──────── SUPPLIED INFORMATION

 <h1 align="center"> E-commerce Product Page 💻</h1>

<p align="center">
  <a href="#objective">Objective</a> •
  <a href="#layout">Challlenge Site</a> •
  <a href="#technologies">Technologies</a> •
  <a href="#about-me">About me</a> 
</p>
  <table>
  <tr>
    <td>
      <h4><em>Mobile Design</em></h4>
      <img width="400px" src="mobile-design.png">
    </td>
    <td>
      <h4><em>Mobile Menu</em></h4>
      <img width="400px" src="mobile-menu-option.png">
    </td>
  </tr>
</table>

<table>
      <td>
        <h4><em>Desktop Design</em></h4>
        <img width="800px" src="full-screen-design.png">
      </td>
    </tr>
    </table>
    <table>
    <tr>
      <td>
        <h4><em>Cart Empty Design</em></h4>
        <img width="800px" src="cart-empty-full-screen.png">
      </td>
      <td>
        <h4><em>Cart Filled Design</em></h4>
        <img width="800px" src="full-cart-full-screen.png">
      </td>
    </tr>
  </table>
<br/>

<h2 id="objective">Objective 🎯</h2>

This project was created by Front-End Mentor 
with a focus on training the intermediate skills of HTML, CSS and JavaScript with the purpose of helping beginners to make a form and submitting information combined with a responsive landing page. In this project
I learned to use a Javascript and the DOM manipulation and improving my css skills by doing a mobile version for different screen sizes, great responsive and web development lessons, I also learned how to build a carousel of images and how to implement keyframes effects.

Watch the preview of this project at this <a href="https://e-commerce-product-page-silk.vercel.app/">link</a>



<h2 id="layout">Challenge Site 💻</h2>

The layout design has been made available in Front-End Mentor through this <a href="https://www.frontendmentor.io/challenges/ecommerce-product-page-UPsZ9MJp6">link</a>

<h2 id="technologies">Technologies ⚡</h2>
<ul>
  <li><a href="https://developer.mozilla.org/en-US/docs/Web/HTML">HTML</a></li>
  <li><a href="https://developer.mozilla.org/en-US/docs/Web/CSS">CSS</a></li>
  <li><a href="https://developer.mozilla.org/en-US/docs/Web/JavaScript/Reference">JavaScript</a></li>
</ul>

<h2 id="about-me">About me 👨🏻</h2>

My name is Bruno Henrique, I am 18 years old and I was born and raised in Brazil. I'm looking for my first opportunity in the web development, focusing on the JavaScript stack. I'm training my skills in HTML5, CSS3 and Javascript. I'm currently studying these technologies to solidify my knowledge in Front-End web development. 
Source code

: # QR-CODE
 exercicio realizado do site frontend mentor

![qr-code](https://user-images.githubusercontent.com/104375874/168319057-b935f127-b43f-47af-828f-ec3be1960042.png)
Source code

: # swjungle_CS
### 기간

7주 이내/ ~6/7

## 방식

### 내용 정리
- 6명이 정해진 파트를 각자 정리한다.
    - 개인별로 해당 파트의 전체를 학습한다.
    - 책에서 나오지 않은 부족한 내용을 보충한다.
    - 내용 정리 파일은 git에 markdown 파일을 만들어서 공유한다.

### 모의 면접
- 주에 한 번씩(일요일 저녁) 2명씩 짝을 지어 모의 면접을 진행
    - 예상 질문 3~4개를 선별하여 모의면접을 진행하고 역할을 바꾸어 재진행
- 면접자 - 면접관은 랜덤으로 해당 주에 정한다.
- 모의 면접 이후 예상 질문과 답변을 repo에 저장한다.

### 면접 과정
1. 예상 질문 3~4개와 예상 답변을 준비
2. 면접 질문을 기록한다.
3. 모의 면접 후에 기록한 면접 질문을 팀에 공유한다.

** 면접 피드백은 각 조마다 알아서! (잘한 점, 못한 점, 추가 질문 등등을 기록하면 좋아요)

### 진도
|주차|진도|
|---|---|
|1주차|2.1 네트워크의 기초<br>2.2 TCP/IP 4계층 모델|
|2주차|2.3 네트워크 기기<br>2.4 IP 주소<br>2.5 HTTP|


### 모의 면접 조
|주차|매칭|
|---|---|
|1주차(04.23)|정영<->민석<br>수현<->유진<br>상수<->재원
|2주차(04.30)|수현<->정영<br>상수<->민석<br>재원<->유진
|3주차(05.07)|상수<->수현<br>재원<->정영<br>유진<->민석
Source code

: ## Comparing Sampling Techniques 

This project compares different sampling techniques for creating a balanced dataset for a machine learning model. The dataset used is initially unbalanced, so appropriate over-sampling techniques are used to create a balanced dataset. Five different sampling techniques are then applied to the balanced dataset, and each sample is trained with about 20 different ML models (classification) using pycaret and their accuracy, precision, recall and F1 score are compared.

────────────────

**TASK REQUIREMENTS**
All of the entries above should be written out verbatim.

**RESPONSE**
 <h1 align="center"> E-commerce Product Page 💻</h1>

<p align="center">
  <a href="#objective">Objective</a> •
  <a href="#layout">Challlenge Site</a> •
  <a href="#technologies">Technologies</a> •
  <a href="#about-me">About me</a> 
</p>
  <table>
  <tr>
    <td>
      <h4><em>Mobile Design</em></h4>
      <img width="400px" src="mobile-design.png">
    </td>
    <td>
      <h4><em>Mobile Menu</em></h4>
      <img width="400px" src="mobile-menu-option.png">
    </td>
  </tr>
</table>

<table>
      <td>
        <h4><em>Desktop Design</em></h4>
        <img width="800px" src="full-screen-design.png">
      </td>
    </tr>
    </table>
    <table>
    <tr>
      <td>
        <h4><em>Cart Empty Design</em></h4>
        <img width="800px" src="cart-empty-full-screen.png">
      </td>
      <td>
        <h4><em>Cart Filled Design</em></h4>
        <img width="800px" src="full-cart-full-screen.png">
      </td>
    </tr>
  </table>
<br/>

<h2 id="objective">Objective 🎯</h2>

This project was created by Front-End Mentor 
with a focus on training the intermediate skills of HTML, CSS and JavaScript with the purpose of helping beginners to make a form and submitting information combined with a responsive landing page. In this project
I learned to use a Javascript and the DOM manipulation and improving my css skills by doing a mobile version for different screen sizes, great responsive and web development lessons, I also learned how to build a carousel of images and how to implement keyframes effects.

Watch the preview of this project at this <a href="https://e-commerce-product-page-silk.vercel.app/">link</a>



<h2 id="layout">Challenge Site 💻</h2>

The layout design has been made available in Front-End Mentor through this <a href="https://www.frontendmentor.io/challenges/ecommerce-product-page-UPsZ9MJp6">link</a>

<h2 id="technologies">Technologies ⚡</h2>
<ul>
  <li><a href="https://developer.mozilla.org/en-US/docs/Web/HTML">HTML</a></li>
  <li><a href="https://developer.mozilla.org/en-US/docs/Web/CSS">CSS</a></li>
  <li><a href="https://developer.mozilla.org/en-US/docs/Web/JavaScript/Reference">JavaScript</a></li>
</ul>

<h2 id="about-me">About me 👨🏻</h2>

My name is Bruno Henrique, I am 18 years old and I was born and raised in Brazil. I'm looking for my first opportunity in the web development, focusing on the JavaScript stack. I'm training my skills in HTML5, CSS3 and Javascript. I'm currently studying these technologies to solidify my knowledge in Front-End web development. 
Source code

: # QR-CODE
 exercicio realizado do site frontend mentor

![qr-code](https://user-images.githubusercontent.com/104375874/168319057-b935f127-b43f-47af-828f-ec3be1960042.png)
Source code

: # swjungle_CS
### 기간

7주 이내/ ~6/7

## 방식

### 내용 정리
- 6명이 정해진 파트를 각자 정리한다.
    - 개인별로 해당 파트의 전체를 학습한다.
    - 책에서 나오지 않은 부족한 내용을 보충한다.
    - 내용 정리 파일은 git에 markdown 파일을 만들어서 공유한다.

### 모의 면접
- 주에 한 번씩(일요일 저녁) 2명씩 짝을 지어 모의 면접을 진행
    - 예상 질문 3~4개를 선별하여 모의면접을 진행하고 역할을 바꾸어 재진행
- 면접자 - 면접관은 랜덤으로 해당 주에 정한다.
- 모의 면접 이후 예상 질문과 답변을 repo에 저장한다.

### 면접 과정
1. 예상 질문 3~4개와 예상 답변을 준비
2. 면접 질문을 기록한다.
3. 모의 면접 후에 기록한 면접 질문을 팀에 공유한다.

** 면접 피드백은 각 조마다 알아서! (잘한 점, 못한 점, 추가 질문 등등을 기록하면 좋아요)

### 진도
|주차|진도|
|---|---|
|1주차|2.1 네트워크의 기초<br>2.2 TCP/IP 4계층 모델|
|2주차|2.3 네트워크 기기<br>2.4 IP 주소<br>2.5 HTTP|


### 모의 면접 조
|주차|매칭|
|---|---|
|1주차(04.23)|정영<->민석<br>수현<->유진<br>상수<->재원
|2주차(04.30)|수현<->정영<br>상수<->민석<br>재원<->유진
|3주차(05.07)|상수<->수현<br>재원<->정영<br>유진<->민석
Source code

: ## Comparing Sampling Techniques 

This project compares different sampling techniques for creating a balanced dataset for a machine learning model. The dataset used is initially unbalanced, so appropriate over-sampling techniques are used to create a balanced dataset. Five different sampling techniques are then applied to the balanced dataset, and each sample is trained with about 20 different ML models (classification) using pycaret and their accuracy, precision, recall and F1 score are compared.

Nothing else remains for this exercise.